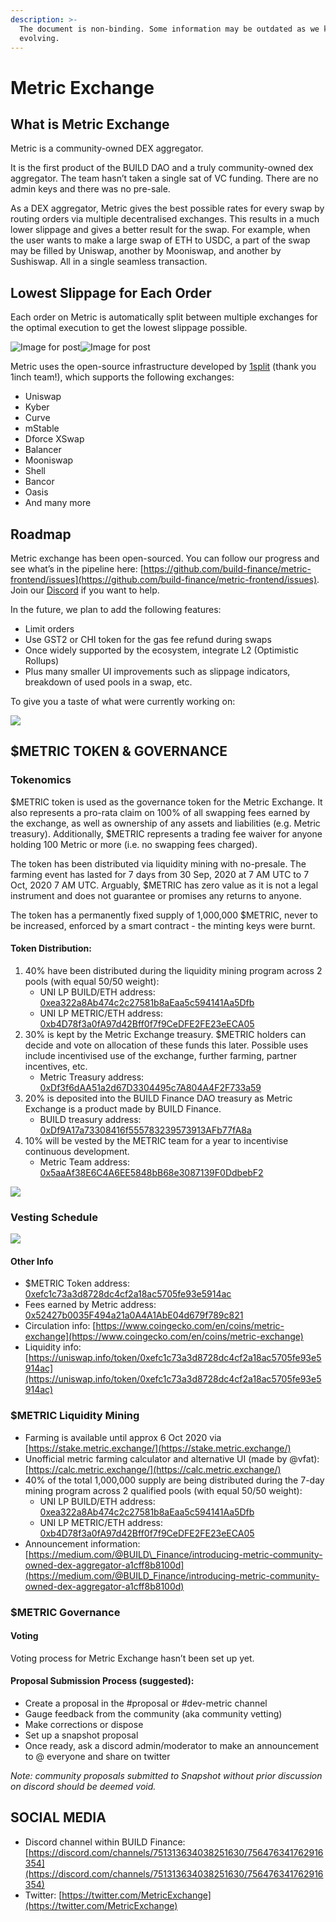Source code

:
 ```yaml
---
description: >-
  The document is non-binding. Some information may be outdated as we keep
  evolving.
---
```


# Metric Exchange

## What is Metric Exchange

Metric is a community-owned DEX aggregator.

It is the first product of the BUILD DAO and a truly community-owned dex aggregator. The team hasn’t taken a single sat of VC funding. There are no admin keys and there was no pre-sale.

As a DEX aggregator, Metric gives the best possible rates for every swap by routing orders via multiple decentralised exchanges. This results in a much lower slippage and gives a better result for the swap. For example, when the user wants to make a large swap of ETH to USDC, a part of the swap may be filled by Uniswap, another by Mooniswap, and another by Sushiswap. All in a single seamless transaction.

## Lowest Slippage for Each Order <a id="642b"></a>

Each order on Metric is automatically split between multiple exchanges for the optimal execution to get the lowest slippage possible.

![Image for post](https://miro.medium.com/max/60/0*za4aZ23MtSZlRg0i.png?q=20)![Image for post](https://miro.medium.com/max/1141/0*za4aZ23MtSZlRg0i.png)

Metric uses the open-source infrastructure developed by [1split](https://github.com/CryptoManiacsZone/1inchProtocol) \(thank you 1inch team!\), which supports the following exchanges:

* Uniswap
* Kyber
* Curve
* mStable
* Dforce XSwap
* Balancer
* Mooniswap
* Shell
* Bancor
* Oasis
* And many more

## Roadmap <a id="d8f4"></a>

Metric exchange has been open-sourced. You can follow our progress and see what’s in the pipeline here: [https://github.com/build-finance/metric-frontend/issues](https://github.com/build-finance/metric-frontend/issues). Join our [Discord](https://discord.gg/FN3sNSE) if you want to help.

In the future, we plan to add the following features:

* Limit orders
* Use GST2 or CHI token for the gas fee refund during swaps
* Once widely supported by the ecosystem, integrate L2 \(Optimistic Rollups\)
* Plus many smaller UI improvements such as slippage indicators, breakdown of used pools in a swap, etc.

To give you a taste of what were currently working on:

![](.gitbook/assets/image.png)

## $METRIC TOKEN & GOVERNANCE

### Tokenomics

$METRIC token is used as the governance token for the Metric Exchange. It also represents a pro-rata claim on 100% of all swapping fees earned by the exchange, as well as ownership of any assets and liabilities \(e.g. Metric treasury\). Additionally, $METRIC represents a trading fee waiver for anyone holding 100 Metric or more \(i.e. no swapping fees charged\).

The token has been distributed via liquidity mining with no-presale. The farming event has lasted for 7 days from 30 Sep, 2020 at 7 AM UTC to 7 Oct, 2020 7 AM UTC. Arguably, $METRIC has zero value as it is not a legal instrument and does not guarantee or promises any returns to anyone.

The token has a permanently fixed supply of 1,000,000 $METRIC, never to be increased, enforced by a smart contract - the minting keys were burnt.

#### **Token Distribution:**

1. 40% have been distributed during the liquidity mining program across 2 pools \(with equal 50/50 weight\):
   * UNI LP BUILD/ETH address: [0xea322a8Ab474c2c27581b8aEaa5c594141Aa5Dfb](https://etherscan.io/address/0xea322a8Ab474c2c27581b8aEaa5c594141Aa5Dfb)
   * UNI LP METRIC/ETH address: [0xb4D78f3a0fA97d42Bff0f7f9CeDFE2FE23eECA05](https://etherscan.io/address/0xb4D78f3a0fA97d42Bff0f7f9CeDFE2FE23eECA05)
2. 30% is kept by the Metric Exchange treasury. $METRIC holders can decide and vote on allocation of these funds this later. Possible uses include incentivised use of the exchange, further farming, partner incentives, etc.
   * Metric Treasury address: [0xDf3f6dAA51a2d67D3304495c7A804A4F2F733a59](https://etherscan.io/address/0xDf3f6dAA51a2d67D3304495c7A804A4F2F733a59)
3. 20% is deposited into the BUILD Finance DAO treasury as Metric Exchange is a product made by BUILD Finance.
   * BUILD treasury address: [0xDf9A17a73308416f555783239573913AFb77fA8a](https://etherscan.io/address/0xDf9A17a73308416f555783239573913AFb77fA8a)
4. 10% will be vested by the METRIC team for a year to incentivise continuous development.
   * Metric Team address: [0x5aaAf38E6C4A6EE5848bB68e3087139F0DdbebF2](https://etherscan.io/address/0x5aaAf38E6C4A6EE5848bB68e3087139F0DdbebF2)

![](.gitbook/assets/metrics.png)

### **Vesting Schedule**

![](.gitbook/assets/vestingmetric.png)

#### **Other Info**

* $METRIC Token address: [0xefc1c73a3d8728dc4cf2a18ac5705fe93e5914ac](https://etherscan.io/address/0xefc1c73a3d8728dc4cf2a18ac5705fe93e5914ac)
* Fees earned by Metric address: [0x52427b0035F494a21a0A4A1AbE04d679f789c821](https://etherscan.io/address/0x52427b0035F494a21a0A4A1AbE04d679f789c821)
* Circulation info: [https://www.coingecko.com/en/coins/metric-exchange](https://www.coingecko.com/en/coins/metric-exchange)
* Liquidity info: [https://uniswap.info/token/0xefc1c73a3d8728dc4cf2a18ac5705fe93e5914ac](https://uniswap.info/token/0xefc1c73a3d8728dc4cf2a18ac5705fe93e5914ac)

### $METRIC Liquidity Mining

* Farming is available until approx 6 Oct 2020 via [https://stake.metric.exchange/](https://stake.metric.exchange/)
* Unofficial metric farming calculator and alternative UI \(made by @vfat\): [https://calc.metric.exchange/](https://calc.metric.exchange/)
* 40% of the total 1,000,000 supply are being distributed during the 7-day mining program across 2 qualified pools \(with equal 50/50 weight\):
  * UNI LP BUILD/ETH address: [0xea322a8Ab474c2c27581b8aEaa5c594141Aa5Dfb](https://etherscan.io/token/0xea322a8Ab474c2c27581b8aEaa5c594141Aa5Dfb)
  * UNI LP METRIC/ETH address: [0xb4D78f3a0fA97d42Bff0f7f9CeDFE2FE23eECA05](https://etherscan.io/token/0xb4D78f3a0fA97d42Bff0f7f9CeDFE2FE23eECA05)
* Announcement information: [https://medium.com/@BUILD\_Finance/introducing-metric-community-owned-dex-aggregator-a1cff8b8100d](https://medium.com/@BUILD_Finance/introducing-metric-community-owned-dex-aggregator-a1cff8b8100d)

### $METRIC Governance

#### **Voting**

Voting process for Metric Exchange hasn’t been set up yet.

#### **Proposal Submission Process \(suggested\):**

* Create a proposal in the \#proposal or \#dev-metric channel
* Gauge feedback from the community \(aka community vetting\)
* Make corrections or dispose
* Set up a snapshot proposal
* Once ready, ask a discord admin/moderator to make an announcement to @ everyone and share on twitter

_Note: community proposals submitted to Snapshot without prior discussion on discord should be deemed void._

## SOCIAL MEDIA

* Discord channel within BUILD Finance: [https://discord.com/channels/751313634038251630/756476341762916354](https://discord.com/channels/751313634038251630/756476341762916354)
* Twitter: [https://twitter.com/MetricExchange](https://twitter.com/MetricExchange)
▬▬▬
Task item
Exact copies of the lines from the one holding "a snapshot proposal" to the end of the entries are all that should be written.

Solution
* Set up a snapshot proposal
* Once ready, ask a discord admin/moderator to make an announcement to @ everyone and share on twitter

_Note: community proposals submitted to Snapshot without prior discussion on discord should be deemed void._

## SOCIAL MEDIA

* Discord channel within BUILD Finance: [https://discord.com/channels/751313634038251630/756476341762916354](https://discord.com/channels/751313634038251630/756476341762916354)
* Twitter: [https://twitter.com/MetricExchange](https://twitter.com/MetricExchange)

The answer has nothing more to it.